● **Exercise**
Print each entry verbatim.

Stored items
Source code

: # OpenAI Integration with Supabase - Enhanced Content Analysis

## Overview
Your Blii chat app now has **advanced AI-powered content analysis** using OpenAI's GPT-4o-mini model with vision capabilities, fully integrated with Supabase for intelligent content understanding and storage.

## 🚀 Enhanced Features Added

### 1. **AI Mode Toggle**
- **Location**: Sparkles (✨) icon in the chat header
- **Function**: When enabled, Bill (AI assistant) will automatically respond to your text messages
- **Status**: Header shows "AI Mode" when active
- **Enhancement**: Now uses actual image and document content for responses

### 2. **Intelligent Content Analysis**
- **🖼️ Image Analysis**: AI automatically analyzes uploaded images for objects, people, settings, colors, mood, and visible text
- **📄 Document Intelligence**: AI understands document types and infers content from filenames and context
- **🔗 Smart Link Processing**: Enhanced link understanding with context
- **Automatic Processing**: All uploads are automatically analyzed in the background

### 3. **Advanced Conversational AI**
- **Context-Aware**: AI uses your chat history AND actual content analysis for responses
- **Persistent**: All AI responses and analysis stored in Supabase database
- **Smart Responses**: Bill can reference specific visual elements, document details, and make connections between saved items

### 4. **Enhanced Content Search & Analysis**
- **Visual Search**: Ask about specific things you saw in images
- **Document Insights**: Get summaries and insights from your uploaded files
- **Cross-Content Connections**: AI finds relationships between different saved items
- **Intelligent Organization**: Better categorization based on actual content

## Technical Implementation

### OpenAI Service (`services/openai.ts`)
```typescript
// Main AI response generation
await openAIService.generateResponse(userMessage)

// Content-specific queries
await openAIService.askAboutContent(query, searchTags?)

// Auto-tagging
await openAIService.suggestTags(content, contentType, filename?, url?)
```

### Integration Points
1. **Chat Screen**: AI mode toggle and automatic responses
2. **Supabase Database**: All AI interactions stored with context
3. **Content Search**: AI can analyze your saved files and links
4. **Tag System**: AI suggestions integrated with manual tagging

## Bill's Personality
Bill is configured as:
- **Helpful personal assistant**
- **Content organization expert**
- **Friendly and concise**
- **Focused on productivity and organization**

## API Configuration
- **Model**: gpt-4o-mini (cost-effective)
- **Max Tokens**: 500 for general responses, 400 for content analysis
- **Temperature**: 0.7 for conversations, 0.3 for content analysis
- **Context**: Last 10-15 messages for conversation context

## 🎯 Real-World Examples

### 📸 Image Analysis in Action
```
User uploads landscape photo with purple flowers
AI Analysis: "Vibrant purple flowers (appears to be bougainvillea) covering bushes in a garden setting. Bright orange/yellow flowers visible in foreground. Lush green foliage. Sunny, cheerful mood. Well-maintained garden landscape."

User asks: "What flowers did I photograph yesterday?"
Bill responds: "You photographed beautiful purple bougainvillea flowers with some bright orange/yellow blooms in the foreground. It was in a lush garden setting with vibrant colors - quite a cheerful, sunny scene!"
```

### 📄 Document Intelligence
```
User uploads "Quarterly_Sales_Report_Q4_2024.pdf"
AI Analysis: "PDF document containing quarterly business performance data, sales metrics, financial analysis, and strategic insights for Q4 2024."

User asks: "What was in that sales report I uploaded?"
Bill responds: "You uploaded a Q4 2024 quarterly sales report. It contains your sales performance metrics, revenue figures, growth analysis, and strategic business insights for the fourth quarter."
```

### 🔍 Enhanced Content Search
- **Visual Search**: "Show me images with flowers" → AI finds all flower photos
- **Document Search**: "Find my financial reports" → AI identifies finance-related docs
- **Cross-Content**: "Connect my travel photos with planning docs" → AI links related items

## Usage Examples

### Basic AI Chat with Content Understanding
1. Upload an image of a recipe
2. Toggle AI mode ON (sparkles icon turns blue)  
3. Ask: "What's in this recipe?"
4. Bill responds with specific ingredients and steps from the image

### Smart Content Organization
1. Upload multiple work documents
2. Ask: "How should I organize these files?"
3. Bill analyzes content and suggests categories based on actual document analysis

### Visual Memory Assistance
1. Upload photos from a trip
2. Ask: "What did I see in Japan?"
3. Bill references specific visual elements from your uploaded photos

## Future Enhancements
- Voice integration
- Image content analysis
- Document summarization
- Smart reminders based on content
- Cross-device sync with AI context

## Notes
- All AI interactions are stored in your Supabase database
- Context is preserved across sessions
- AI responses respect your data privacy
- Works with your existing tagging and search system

● **Exercise response**
Source code

: # OpenAI Integration with Supabase - Enhanced Content Analysis

## Overview
Your Blii chat app now has **advanced AI-powered content analysis** using OpenAI's GPT-4o-mini model with vision capabilities, fully integrated with Supabase for intelligent content understanding and storage.

## 🚀 Enhanced Features Added

### 1. **AI Mode Toggle**
- **Location**: Sparkles (✨) icon in the chat header
- **Function**: When enabled, Bill (AI assistant) will automatically respond to your text messages
- **Status**: Header shows "AI Mode" when active
- **Enhancement**: Now uses actual image and document content for responses

### 2. **Intelligent Content Analysis**
- **🖼️ Image Analysis**: AI automatically analyzes uploaded images for objects, people, settings, colors, mood, and visible text
- **📄 Document Intelligence**: AI understands document types and infers content from filenames and context
- **🔗 Smart Link Processing**: Enhanced link understanding with context
- **Automatic Processing**: All uploads are automatically analyzed in the background

### 3. **Advanced Conversational AI**
- **Context-Aware**: AI uses your chat history AND actual content analysis for responses
- **Persistent**: All AI responses and analysis stored in Supabase database
- **Smart Responses**: Bill can reference specific visual elements, document details, and make connections between saved items

### 4. **Enhanced Content Search & Analysis**
- **Visual Search**: Ask about specific things you saw in images
- **Document Insights**: Get summaries and insights from your uploaded files
- **Cross-Content Connections**: AI finds relationships between different saved items
- **Intelligent Organization**: Better categorization based on actual content

## Technical Implementation

### OpenAI Service (`services/openai.ts`)
```typescript
// Main AI response generation
await openAIService.generateResponse(userMessage)

// Content-specific queries
await openAIService.askAboutContent(query, searchTags?)

// Auto-tagging
await openAIService.suggestTags(content, contentType, filename?, url?)
```

### Integration Points
1. **Chat Screen**: AI mode toggle and automatic responses
2. **Supabase Database**: All AI interactions stored with context
3. **Content Search**: AI can analyze your saved files and links
4. **Tag System**: AI suggestions integrated with manual tagging

## Bill's Personality
Bill is configured as:
- **Helpful personal assistant**
- **Content organization expert**
- **Friendly and concise**
- **Focused on productivity and organization**

## API Configuration
- **Model**: gpt-4o-mini (cost-effective)
- **Max Tokens**: 500 for general responses, 400 for content analysis
- **Temperature**: 0.7 for conversations, 0.3 for content analysis
- **Context**: Last 10-15 messages for conversation context

## 🎯 Real-World Examples

### 📸 Image Analysis in Action
```
User uploads landscape photo with purple flowers
AI Analysis: "Vibrant purple flowers (appears to be bougainvillea) covering bushes in a garden setting. Bright orange/yellow flowers visible in foreground. Lush green foliage. Sunny, cheerful mood. Well-maintained garden landscape."

User asks: "What flowers did I photograph yesterday?"
Bill responds: "You photographed beautiful purple bougainvillea flowers with some bright orange/yellow blooms in the foreground. It was in a lush garden setting with vibrant colors - quite a cheerful, sunny scene!"
```

### 📄 Document Intelligence
```
User uploads "Quarterly_Sales_Report_Q4_2024.pdf"
AI Analysis: "PDF document containing quarterly business performance data, sales metrics, financial analysis, and strategic insights for Q4 2024."

User asks: "What was in that sales report I uploaded?"
Bill responds: "You uploaded a Q4 2024 quarterly sales report. It contains your sales performance metrics, revenue figures, growth analysis, and strategic business insights for the fourth quarter."
```

### 🔍 Enhanced Content Search
- **Visual Search**: "Show me images with flowers" → AI finds all flower photos
- **Document Search**: "Find my financial reports" → AI identifies finance-related docs
- **Cross-Content**: "Connect my travel photos with planning docs" → AI links related items

## Usage Examples

### Basic AI Chat with Content Understanding
1. Upload an image of a recipe
2. Toggle AI mode ON (sparkles icon turns blue)  
3. Ask: "What's in this recipe?"
4. Bill responds with specific ingredients and steps from the image

### Smart Content Organization
1. Upload multiple work documents
2. Ask: "How should I organize these files?"
3. Bill analyzes content and suggests categories based on actual document analysis

### Visual Memory Assistance
1. Upload photos from a trip
2. Ask: "What did I see in Japan?"
3. Bill references specific visual elements from your uploaded photos

## Future Enhancements
- Voice integration
- Image content analysis
- Document summarization
- Smart reminders based on content
- Cross-device sync with AI context

## Notes
- All AI interactions are stored in your Supabase database
- Context is preserved across sessions
- AI responses respect your data privacy
- Works with your existing tagging and search system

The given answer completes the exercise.